Exercise instructions
Below are entries with pictures in them. Output exactly the lines starting at the line with "and ecosystem ([Gitter](https://gitter.im/JuliaGL/meta))" and ending at the line with "note about requirements", both included, but not the pictures.

Records to use
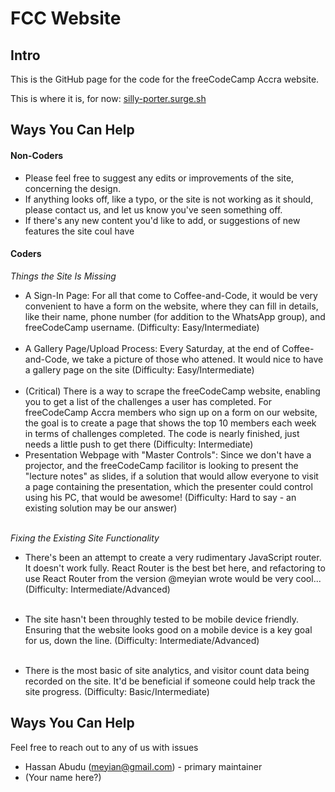 # FCC Website

## Intro

This is the GitHub page for the code for the freeCodeCamp Accra website.

This is where it is, for now: [silly-porter.surge.sh](silly-porter.surge.sh)


## Ways You Can Help

#### Non-Coders

* Please feel free to suggest any edits or improvements of the site, concerning the design.
* If anything looks off, like a typo, or the site is not working as it should, please contact us, and let us know you've seen something off.
* If there's any new content you'd like to add, or suggestions of new features the site coul have 


#### Coders

_Things the Site Is Missing_

* A Sign-In Page: For all that come to Coffee-and-Code, it would be very convenient to have a form on the website, where they can fill in details, like their name, phone number (for addition to the WhatsApp group), and freeCodeCamp username. (Difficulty: Easy/Intermediate) <br><br>
* A Gallery Page/Upload Process: Every Saturday, at the end of Coffee-and-Code, we take a picture of those who attened. It would nice to have a gallery page on the site (Difficulty: Easy/Intermediate) <br><br>
* (Critical) There is a way to scrape the freeCodeCamp website, enabling you to get a list of the challenges a user has completed. For freeCodeCamp Accra members who sign up on a form on our website, the goal is to create a page that shows the top 10 members each week in terms of challenges completed. The code is nearly finished, just needs a little push to get there (Difficulty: Intermediate)
* Presentation Webpage with "Master Controls": Since we don't have a projector, and the freeCodeCamp facilitor is looking to present the "lecture notes" as slides, if a solution that would allow everyone to visit a page containing the presentation, which the presenter could control using his PC, that would be awesome! (Difficulty: Hard to say - an existing solution may be our answer) <br><br>


_Fixing the Existing Site Functionality_

* There's been an attempt to create a very rudimentary JavaScript router. It doesn't work fully. React Router is the best bet here, and refactoring to use React Router from the version @meyian wrote would be very cool... (Difficulty: Intermediate/Advanced) <br><br>

* The site hasn't been throughly tested to be mobile device friendly. Ensuring that the website looks good on a mobile device is a key goal for us, down the line. (Difficulty: Intermediate/Advanced)<br><br>

* There is the most basic of site analytics, and visitor count data being recorded on the site. It'd be beneficial if someone could help track the site progress. (Difficulty: Basic/Intermediate)


## Ways You Can Help

Feel free to reach out to any of us with issues

* Hassan Abudu (meyian@gmail.com) - primary maintainer
* (Your name here?)
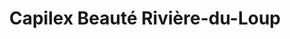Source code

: ---
title: "Capilex Beauté Rivière-du-Loup"
url: /riviere-du-loup/capilex-beaute-riviere-du-loup/
shop: Kosmetik
---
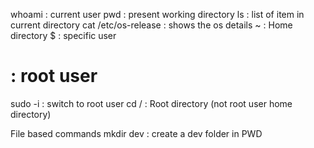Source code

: whoami : current user
pwd : present working directory
ls : list of item in current directory
cat /etc/os-release : shows the os details
~ : Home directory
$ : specific user

# : root user

sudo -i : switch to root user
cd / : Root directory (not root user home directory)

File based commands
mkdir dev : create a dev folder in PWD
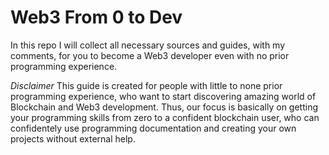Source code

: # Web3 From 0 to Dev
In this repo I will collect all necessary sources and guides, with my comments, for you to become a Web3 developer even with no prior programming experience.


*Disclaimer* 
This guide is created for people with little to none prior programming experience, who want to start discovering amazing world of Blockchain and Web3 development. Thus, our focus is basically on getting your programming skills from zero to a confident blockchain user, who can confidentely use programming documentation and creating your own projects without external help.
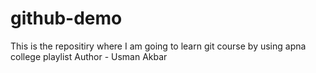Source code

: # github-demo
This is the repositiry where I am going to learn git course by using apna college playlist
Author - Usman Akbar
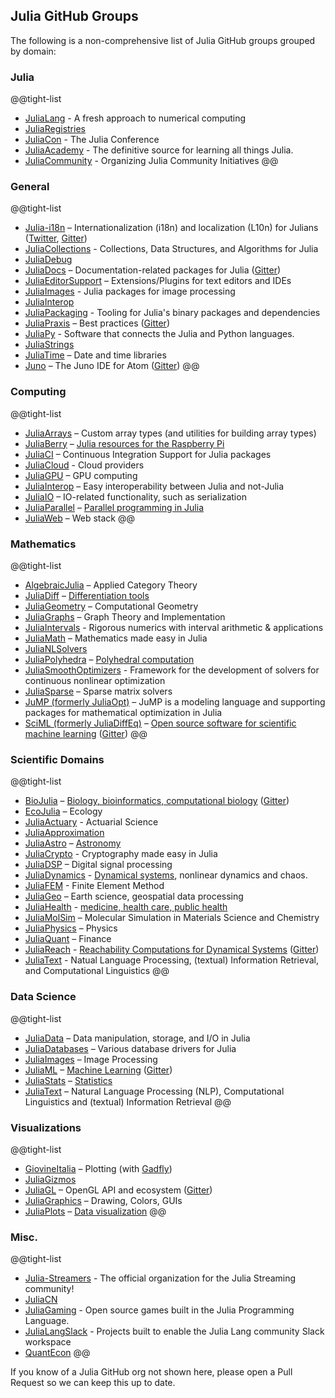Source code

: ## Julia GitHub Groups

The following is a non-comprehensive list of Julia GitHub groups grouped by domain:

### Julia

@@tight-list
* [JuliaLang](https://github.com/JuliaLang) - A fresh approach to numerical computing
* [JuliaRegistries](https://github.com/JuliaRegistries)
* [JuliaCon](https://github.com/JuliaCon) - The Julia Conference
* [JuliaAcademy](https://github.com/JuliaAcademy) - The definitive source for learning all things Julia.
* [JuliaCommunity](https://github.com/JuliaCommunity) - Organizing Julia Community Initiatives
@@

### General

@@tight-list
* [Julia-i18n](https://github.com/Julia-i18n) – Internationalization (i18n) and localization (L10n) for Julians ([Twitter](https://twitter.com/julia_i18n), [Gitter](https://gitter.im/Julia-i18n/julia-i18n))
* [JuliaCollections](https://github.com/JuliaCollections) - Collections, Data Structures, and Algorithms for Julia
* [JuliaDebug](https://github.com/JuliaDebug)
* [JuliaDocs](https://github.com/juliadocs) – Documentation-related packages for Julia ([Gitter](https://gitter.im/juliadocs/users))
* [JuliaEditorSupport](https://github.com/JuliaEditorSupport) – Extensions/Plugins for text editors and IDEs
* [JuliaImages](https://github.com/JuliaImages) - Julia packages for image processing
* [JuliaInterop](https://github.com/JuliaInterop)
* [JuliaPackaging](https://github.com/JuliaPackaging) - Tooling for Julia's binary packages and dependencies
* [JuliaPraxis](https://github.com/JuliaPraxis) – Best practices ([Gitter](https://gitter.im/JuliaPraxis))
* [JuliaPy](https://github.com/JuliaPy) - Software that connects the Julia and Python languages.
* [JuliaStrings](https://github.com/JuliaStrings)
* [JuliaTime](https://github.com/JuliaTime) – Date and time libraries
* [Juno](https://github.com/JunoLab) – The Juno IDE for Atom ([Gitter](https://gitter.im/JunoLab/Juno))
@@

### Computing

@@tight-list
* [JuliaArrays](https://github.com/JuliaArrays) – Custom array types (and utilities for building array types)
* [JuliaBerry](https://github.com/JuliaBerry) – [Julia resources for the Raspberry Pi](https://juliaberry.github.io/)
* [JuliaCI](https://github.com/JuliaCI) – Continuous Integration Support for Julia packages
* [JuliaCloud](https://github.com/juliacloud) - Cloud providers
* [JuliaGPU](https://github.com/JuliaGPU) – GPU computing
* [JuliaInterop](https://github.com/JuliaInterop) – Easy interoperability between Julia and not-Julia
* [JuliaIO](https://github.com/JuliaIO) – IO-related functionality, such as serialization
* [JuliaParallel](https://github.com/JuliaParallel) – [Parallel programming in Julia](https://github.com/JuliaParallel)
* [JuliaWeb](https://github.com/JuliaWeb) – Web stack
@@

### Mathematics

@@tight-list
* [AlgebraicJulia](https://algebraicjulia.github.io/) – Applied Category Theory
* [JuliaDiff](https://github.com/JuliaDiff/) – [Differentiation tools](https://www.juliadiff.org/)
* [JuliaGeometry](https://github.com/JuliaGeometry) – Computational Geometry
* [JuliaGraphs](https://github.com/JuliaGraphs) – Graph Theory and Implementation
* [JuliaIntervals](https://github.com/JuliaIntervals) - Rigorous numerics with interval arithmetic & applications
* [JuliaMath](https://github.com/JuliaMath) – Mathematics made easy in Julia
* [JuliaNLSolvers](https://github.com/JuliaNLSolvers)
* [JuliaPolyhedra](https://github.com/JuliaPolyhedra) – [Polyhedral computation](https://juliapolyhedra.github.io/)
* [JuliaSmoothOptimizers](https://github.com/JuliaSmoothOptimizers) - Framework for the development of solvers for continuous nonlinear optimization
* [JuliaSparse](https://github.com/JuliaSparse) – Sparse matrix solvers
* [JuMP (formerly JuliaOpt)](http://jump.dev) – JuMP is a modeling language and supporting packages for mathematical optimization in Julia
* [SciML (formerly JuliaDiffEq)](https://github.com/SciML) – [Open source software for scientific machine learning](https://sciml.ai) ([Gitter](https://gitter.im/JuliaDiffEq/Lobby))
@@

### Scientific Domains

@@tight-list
* [BioJulia](https://github.com/BioJulia) – [Biology, bioinformatics, computational biology](https://biojulia.net) ([Gitter](https://gitter.im/BioJulia/home))
* [EcoJulia](https://github.com/EcoJulia) – Ecology
* [JuliaActuary](https://github.com/JuliaActuary) - Actuarial Science
* [JuliaApproximation](https://github.com/JuliaApproximation)
* [JuliaAstro](https://github.com/JuliaAstro) – [Astronomy](https://juliaastro.github.io/)
* [JuliaCrypto](https://github.com/JuliaCrypto) - Cryptography made easy in Julia
* [JuliaDSP](https://github.com/JuliaDSP) – Digital signal processing
* [JuliaDynamics](https://github.com/JuliaDynamics) - [Dynamical systems](https://juliadynamics.github.io/DynamicalSystems.jl/latest/), nonlinear dynamics and chaos.
* [JuliaFEM](https://github.com/JuliaFEM) -  Finite Element Method
* [JuliaGeo](https://github.com/JuliaGeo) – Earth science, geospatial data processing
* [JuliaHealth](https://github.com/JuliaHealth) - [medicine, health care, public health](https://juliahealth.org/)
* [JuliaMolSim](https://github.com/JuliaMolSim) – Molecular Simulation in Materials Science and Chemistry
* [JuliaPhysics](https://github.com/JuliaPhysics) – Physics
* [JuliaQuant](https://github.com/JuliaQuant) – Finance
* [JuliaReach](https://github.com/JuliaReach) - [Reachability Computations for Dynamical Systems](https://juliareach.github.io/JuliaReach-website/) ([Gitter](https://gitter.im/JuliaReach/Lobby))
* [JuliaText](https://github.com/JuliaText) - Natual Language Processing, (textual) Information Retrieval, and Computational Linguistics
@@

### Data Science

@@tight-list
* [JuliaData](https://github.com/JuliaData) – Data manipulation, storage, and I/O in Julia
* [JuliaDatabases](https://github.com/JuliaDatabases) – Various database drivers for Julia
* [JuliaImages](https://github.com/JuliaImages) – Image Processing
* [JuliaML](https://github.com/JuliaML) – [Machine Learning](https://juliaml.github.io/) ([Gitter](https://gitter.im/JuliaML/chat))
* [JuliaStats](https://github.com/JuliaStats) – [Statistics](https://juliastats.github.io/)
* [JuliaText](https://github.com/JuliaText) – Natural Language Processing (NLP), Computational Linguistics and (textual) Information Retrieval
@@

### Visualizations

@@tight-list
* [GiovineItalia](https://github.com/GiovineItalia) – Plotting (with [Gadfly](https://github.com/GiovineItalia/Gadfly.jl))
* [JuliaGizmos](https://github.com/JuliaGizmos)
* [JuliaGL](https://github.com/JuliaGL) – OpenGL API and ecosystem ([Gitter](https://gitter.im/JuliaGL/meta))
* [JuliaGraphics](https://github.com/JuliaGraphics) – Drawing, Colors, GUIs
* [JuliaPlots](https://github.com/JuliaPlots) – [Data visualization](https://juliaplots.github.io/)
@@


### Misc.
@@tight-list
* [Julia-Streamers](https://github.com/Julia-Streamers) - The official organization for the Julia Streaming community!
* [JuliaCN](https://github.com/JuliaCN)
* [JuliaGaming](https://github.com/JuliaGaming) - Open source games built in the Julia Programming Language.
* [JuliaLangSlack](https://github.com/JuliaLangSlack) - Projects built to enable the Julia Lang community Slack workspace
* [QuantEcon](https://github.com/QuantEcon)
@@


If you know of a Julia GitHub org not shown here, please open a Pull Request so we can keep this up to date.
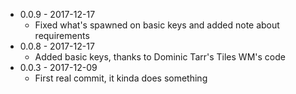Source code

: * 0.0.9 - 2017-12-17
  * Fixed what's spawned on basic keys and added note about requirements
* 0.0.8 - 2017-12-17
  * Added basic keys, thanks to Dominic Tarr's Tiles WM's code
* 0.0.3 - 2017-12-09
  * First real commit, it kinda does something
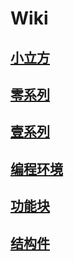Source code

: # Wiki

## [小立方](pages/Cube.md)


## [零系列](pages/rob0.md)


## [壹系列](pages/rob1.md)


## [编程环境](pages/ide.md)


## [功能块](pages/func.md)


## [结构件](pages/struct.md)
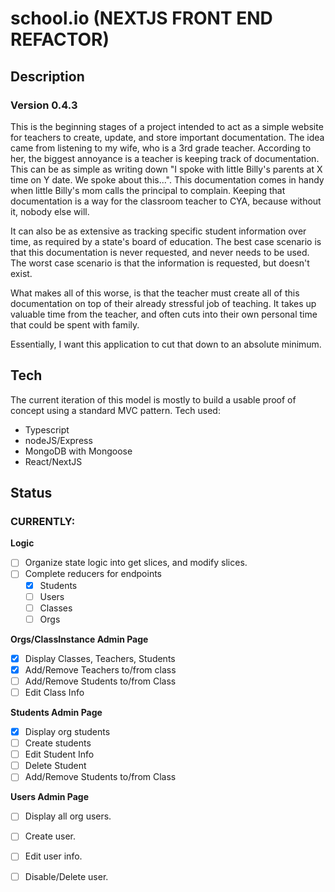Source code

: # school.io (NEXTJS FRONT END REFACTOR)

## Description
### Version 0.4.3
This is the beginning stages of a project intended to act as a simple website for teachers to create, update, and store important documentation.
The idea came from listening to my wife, who is a 3rd grade teacher.  According to her, the biggest annoyance is a teacher is keeping track of
documentation.  This can be as simple as writing down "I spoke with little Billy's parents at X time on Y date.  We spoke about this...".  This
documentation comes in handy when little Billy's mom calls the principal to complain.  Keeping that documentation is a way for the classroom teacher
to CYA, because without it, nobody else will.

It can also be as extensive as tracking specific student information over time, as required by a state's board of education.  The best case scenario
is that this documentation is never requested, and never needs to be used.  The worst case scenario is that the information is requested, but doesn't exist.

What makes all of this worse, is that the teacher must create all of this documentation on top of their already stressful job of teaching.
It takes up valuable time from the teacher, and often cuts into their own personal time that could be spent with family.

Essentially, I want this application to cut that down to an absolute minimum.

## Tech
The current iteration of this model is mostly to build a usable proof of concept using a standard MVC pattern.
Tech used:
- Typescript
- nodeJS/Express
- MongoDB with Mongoose
- React/NextJS

## Status

### **CURRENTLY:**

**Logic**
- [ ] Organize state logic into get slices, and modify slices.
- [ ] Complete reducers for endpoints
    - [x] Students
    - [ ] Users
    - [ ] Classes
    - [ ] Orgs

**Orgs/ClassInstance Admin Page**
- [x] Display Classes, Teachers, Students
- [x] Add/Remove Teachers to/from class
- [ ] Add/Remove Students to/from Class
- [ ] Edit Class Info 

**Students Admin Page**
- [x] Display org students
- [ ] Create students
- [ ] Edit Student Info
- [ ] Delete Student
- [ ] Add/Remove Students to/from Class

**Users Admin Page**
- [ ] Display all org users.
- [ ] Create user.
- [ ] Edit user info.
- [ ] Disable/Delete user.

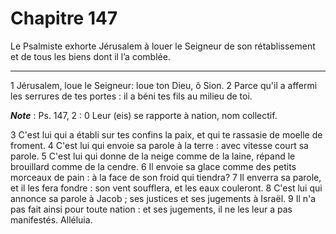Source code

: # Chapitre 147

Le Psalmiste exhorte Jérusalem à louer le Seigneur de son rétablissement et de tous les biens dont il l’a comblée.

***

1 Jérusalem, loue le Seigneur: loue ton Dieu, ô Sion. 2 Parce qu'il a affermi les serrures de tes portes : il a béni tes fils au milieu de toi.

***Note*** :  Ps. 147, 2 : 0 Leur (eis) se rapporte à nation, nom collectif.

3 C'est lui qui a établi sur tes confins la paix, et qui te rassasie de moelle de froment. 4 C'est lui qui envoie sa parole à la terre : avec vitesse court sa parole. 5 C'est lui qui donne de la neige comme de la laine, répand le brouillard comme de la cendre. 6 Il envoie sa glace comme des petits morceaux de pain : à la face de son froid qui tiendra? 7 Il enverra sa parole, et il les fera fondre : son vent soufflera, et les eaux couleront. 8 C'est lui qui annonce sa parole à Jacob ; ses justices et ses jugements à Israël. 9 Il n'a pas fait ainsi pour toute nation : et ses jugements, il ne les leur a pas manifestés. Alléluia.

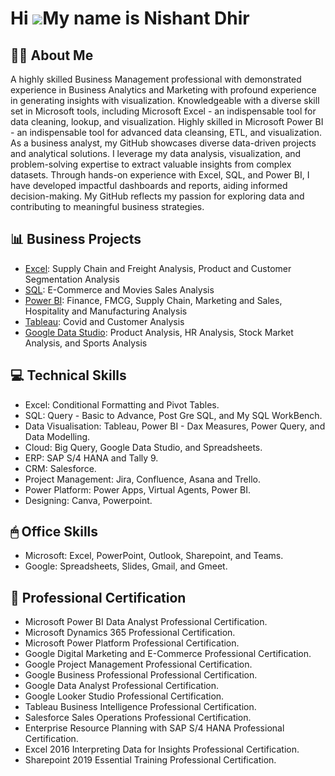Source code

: Hi ![](https://user-images.githubusercontent.com/18350557/176309783-0785949b-9127-417c-8b55-ab5a4333674e.gif)My name is Nishant Dhir
===================================================================================================================================

## ✍🏻 About Me 

A highly skilled Business Management professional with demonstrated experience in Business Analytics and  Marketing with profound experience in generating insights with visualization. 
Knowledgeable with a diverse skill set in Microsoft tools, including Microsoft Excel - an indispensable tool for data cleaning, lookup, and visualization. Highly skilled in Microsoft Power BI - an indispensable tool for advanced data cleansing, ETL, and visualization. As a business analyst, my GitHub showcases diverse data-driven projects and analytical solutions. I leverage my data analysis, visualization, and problem-solving expertise to extract valuable insights from complex datasets. Through hands-on experience with Excel, SQL, and Power BI, I have developed impactful dashboards and reports, aiding informed decision-making. My GitHub reflects my passion for exploring data and contributing to meaningful business strategies.

## 📊 Business Projects

- [Excel]([https://github.com/NishantDhir/Excel-Projects]): Supply Chain and Freight Analysis, Product and Customer Segmentation Analysis
- [SQL]([https://github.com/NishantDhir/SQL-Projects]): E-Commerce and Movies Sales Analysis
- [Power BI]([https://github.com/NishantDhir/Power-BI-Projects]): Finance, FMCG, Supply Chain, Marketing and Sales, Hospitality and Manufacturing Analysis
- [Tableau]([https://github.com/NishantDhir/Tablaeu-Projects]): Covid and Customer Analysis
- [Google Data Studio]([https://github.com/NishantDhir/Google-Data-Studio-Projects]): Product Analysis, HR Analysis, Stock Market Analysis, and Sports Analysis


## 💻 Technical Skills 

- Excel: Conditional Formatting and Pivot Tables.
- SQL: Query - Basic to Advance, Post Gre SQL, and My SQL WorkBench.
- Data Visualisation: Tableau, Power BI - Dax Measures, Power Query, and Data Modelling.
- Cloud: Big Query, Google Data Studio, and Spreadsheets.
- ERP: SAP S/4 HANA and Tally 9.
- CRM: Salesforce.
- Project Management: Jira, Confluence, Asana and Trello.
- Power Platform: Power Apps, Virtual Agents, Power BI. 
- Designing: Canva, Powerpoint. 

## 🖱 Office Skills 

- Microsoft: Excel, PowerPoint, Outlook, Sharepoint, and Teams.
- Google: Spreadsheets, Slides, Gmail, and Gmeet.

## 📃 Professional Certification 

- Microsoft Power BI Data Analyst Professional Certification.
- Microsoft Dynamics 365 Professional Certification.
- Microsoft Power Platform Professional Certification.
- Google Digital Marketing and E-Commerce Professional Certification.
- Google Project Management Professional Certification.
- Google Business Professional Professional Certification.
- Google Data Analyst Professional Certification.
- Google Looker Studio Professional Certification.
- Tableau Business Intelligence Professional Certification.
- Salesforce Sales Operations Professional Certification.
- Enterprise Resource Planning with SAP S/4 HANA Professional Certification.
- Excel 2016 Interpreting Data for Insights Professional Certification.
- Sharepoint 2019 Essential Training Professional Certification. 
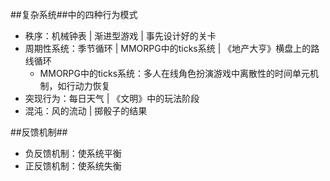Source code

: ##复杂系统##中的四种行为模式
- 秩序：机械钟表 | 渐进型游戏 | 事先设计好的关卡
- 周期性系统：季节循环 | MMORPG中的ticks系统 | 《地产大亨》横盘上的路线循环
    - MMORPG中的ticks系统：多人在线角色扮演游戏中离散性的时间单元机制，如行动力恢复
- 突现行为：每日天气 | 《文明》中的玩法阶段
- 混沌：风的流动 | 掷骰子的结果

##反馈机制##
- 负反馈机制：使系统平衡
- 正反馈机制：使系统失衡
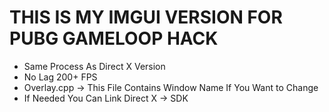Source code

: # THIS IS MY IMGUI VERSION FOR PUBG GAMELOOP HACK

+ Same Process As Direct X Version
+ No Lag 200+ FPS
+ Overlay.cpp -> This File Contains Window Name If You Want to Change
+ If Needed You Can Link Direct X -> SDK 
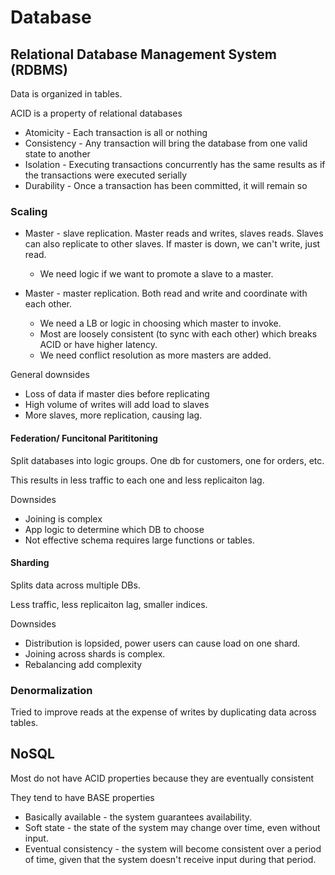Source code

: # Database

## Relational Database Management System (RDBMS)

Data is organized in tables.

ACID is a property of relational databases

- Atomicity - Each transaction is all or nothing
- Consistency - Any transaction will bring the database from one valid state to another
- Isolation - Executing transactions concurrently has the same results as if the transactions were executed serially
- Durability - Once a transaction has been committed, it will remain so

### Scaling 

- Master - slave replication. Master reads and writes, slaves reads. Slaves can also replicate to other slaves. If master is down, we can't write, just read.

    - We need logic if we want to promote a slave to a master.

- Master - master replication. Both read and write and coordinate with each other.

    - We need a LB or logic in choosing which master to invoke.
    - Most are loosely consistent (to sync with each other) which breaks ACID or have higher latency.
    - We need conflict resolution as more masters are added.

General downsides

- Loss of data if master dies before replicating
- High volume of writes will add load to slaves
- More slaves, more replication, causing lag.

#### Federation/ Funcitonal Parititoning

Split databases into logic groups. One db for customers, one for orders, etc.

This results in less traffic to each one and less replicaiton lag.

Downsides
- Joining is complex
- App logic to determine which DB to choose
- Not effective schema requires large functions or tables.

#### Sharding

Splits data across multiple DBs.

Less traffic, less replicaiton lag, smaller indices.

Downsides

- Distribution is lopsided, power users can cause load on one shard.
- Joining across shards is complex.
- Rebalancing add complexity

### Denormalization

Tried to improve reads at the expense of writes by duplicating data across tables.

## NoSQL

Most do not have ACID properties because they are eventually consistent

They tend to have BASE properties

- Basically available - the system guarantees availability.
- Soft state - the state of the system may change over time, even without input.
- Eventual consistency - the system will become consistent over a period of time, given that the system doesn't receive input during that period.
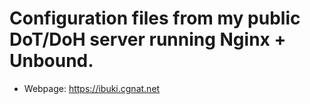# Configuration files from my public DoT/DoH server running Nginx + Unbound.

- Webpage: https://ibuki.cgnat.net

Exercise output
* [JuliaGL](https://github.com/JuliaGL) – OpenGL API and ecosystem ([Gitter](https://gitter.im/JuliaGL/meta))
* [JuliaGraphics](https://github.com/JuliaGraphics) – Drawing, Colors, GUIs
* [JuliaPlots](https://github.com/JuliaPlots) – [Data visualization](https://juliaplots.github.io/)
@@


### Misc.
@@tight-list
* [Julia-Streamers](https://github.com/Julia-Streamers) - The official organization for the Julia Streaming community!
* [JuliaCN](https://github.com/JuliaCN)
* [JuliaGaming](https://github.com/JuliaGaming) - Open source games built in the Julia Programming Language.
* [JuliaLangSlack](https://github.com/JuliaLangSlack) - Projects built to enable the Julia Lang community Slack workspace
* [QuantEcon](https://github.com/QuantEcon)
@@


If you know of a Julia GitHub org not shown here, please open a Pull Request so we can keep this up to date.
Source code

: * 0.0.9 - 2017-12-17
  * Fixed what's spawned on basic keys and added note about requirements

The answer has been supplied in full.